Page 140 of The Atlas Maneuver
“Books are amazing,” Suzy said. “Words on a page that transport us. We can switch off from everything, never notice the time passing, and experience smells, sounds, sights, and emotions from all over time and place. It’s like chewing gum for the eyes.”
He’d always liked that phrase.
She was always clever with words. Yet for all that cleverness she’d also had an insatiable yearning for adventure.
Just like him.
“Bitcoin is like a religious experience,” Suzy said to him. “Like Christ himself.”
He smiled. “A bit blasphemous, but I’ll bite. How?”
“Both had a humble beginning. Christ in a manger, bitcoinappearing on the internet, each a gift to the world, both loved by everyone. Bitcoin, like Christ, plays no favorites and lives forever. The establishment hated Christ and today it also hates bitcoin since it, like Christ, flips the money changers’ tables. They are also both a central source of truth, selflessness, and morality, and they encourage the world to stay peaceful.”
“How do you figure that?”
“It takes money to fight a war. Money nations borrow. To borrow they just create more of their own money, devaluing their own currency. You can’t do that with bitcoin. It’s finite. So if everyone used bitcoin there’d be a limited amount of money to wage war. Countries literally could not afford to fight. And finally, both bitcoin and Christ work as a savior, starting revolutions.”
She’d been so excited to explain what she created. So proud. And deservingly so. He’d known from the beginning she was smart. A love of books had drawn them together. They’d first met in a Pensacola bookstore, she there buying a gift for a friend, he just browsing, avoiding having to go home to his wife. Her favorite stories had been ones about humanity coming through adversity and finding hope. How fitting that her own life became just such a story.
“You can’t change the world, Harold. But you can do the right thing. We all behave according to the world, as we live it.”
He stared down at the piles on the floor.
Yes. Books were important.
Suzy Baldwin / Kelly Austin had also been important.
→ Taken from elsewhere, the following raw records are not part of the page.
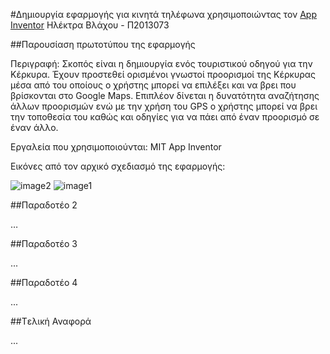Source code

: #Δημιουργία εφαρμογής για κινητά τηλέφωνα χρησιμοποιώντας τον [App Inventor](https://www.dropbox.com/s/iymof7sxp3ldj1k/App%20inventor2.docx?dl=0)
Ηλέκτρα Βλάχου - Π2013073

##Παρουσίαση πρωτοτύπου της εφαρμογής

Περιγραφή: Σκοπός είναι η δημιουργία ενός τουριστικού οδηγού για την Κέρκυρα. Έχουν προστεθεί ορισμένοι γνωστοί προορισμοί της Κέρκυρας μέσα από του οποίους ο χρήστης μπορεί να επιλέξει και να βρει που βρίσκονται στο Google Maps. Eπιπλέον δίνεται η δυνατότητα αναζήτησης άλλων προορισμών ενώ με την χρήση του GPS ο χρήστης μπορεί να βρει την τοποθεσία του καθώς και οδηγίες για να πάει από έναν προορισμό σε έναν άλλο.

Eργαλεία που χρησιμοποιούνται: MIT App Inventor

Εικόνες από τον αρχικό σχεδιασμό της εφαρμογής:

![image2](https://cloud.githubusercontent.com/assets/17161099/13642753/6cebdbdc-e626-11e5-9b4a-17fbf5dc5712.PNG)
![image1](https://cloud.githubusercontent.com/assets/17161099/13575342/101bf810-e491-11e5-96f1-9a65b6b111ed.PNG)

##Παραδοτέο 2

…

##Παραδοτέο 3

...

##Παραδοτέο 4

...

##Tελική Αναφορά

...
More than the world would ever know.
He’d left Luxembourg yesterday and flown back to Denmark. Cassiopeia had headed for France, but she was due back here in a couple of days. She’d sensed that he needed some time alone and he appreciated the space. Suzy had come along at a crossroads in his life when two paths had opened. Over the years he’d come to realize that she’d indirectly pointed him toward the right road to take. But that choice had involved hurting her deeply. He’d seen it in her eyes that last day when he told her it was over.
Her pain changed him.
No question.
He’d noticed in her apartment little in the way of personalization. No family pictures. No travel experiences. No special person. Nothing at all. As if the past never existed. And perhaps it didn’t for Kelly Austin. Suzy Baldwin? That was someone altogether different. But the books. Those were there. Which seemed to explain her life. BesidesA Distant Mirror, one in particular on her shelves had caught his eye. A familiar colorful cover of a magician playing cards with the devil. The latter displaying four kings, the former proudly showing off four aces. At the time it was a relatively new book. Written by a man named Glen David Gold. His first novel.Carter Beats the Devil. He’d bought her that copy too, the inside inscribedFOR YOU, FROM ME.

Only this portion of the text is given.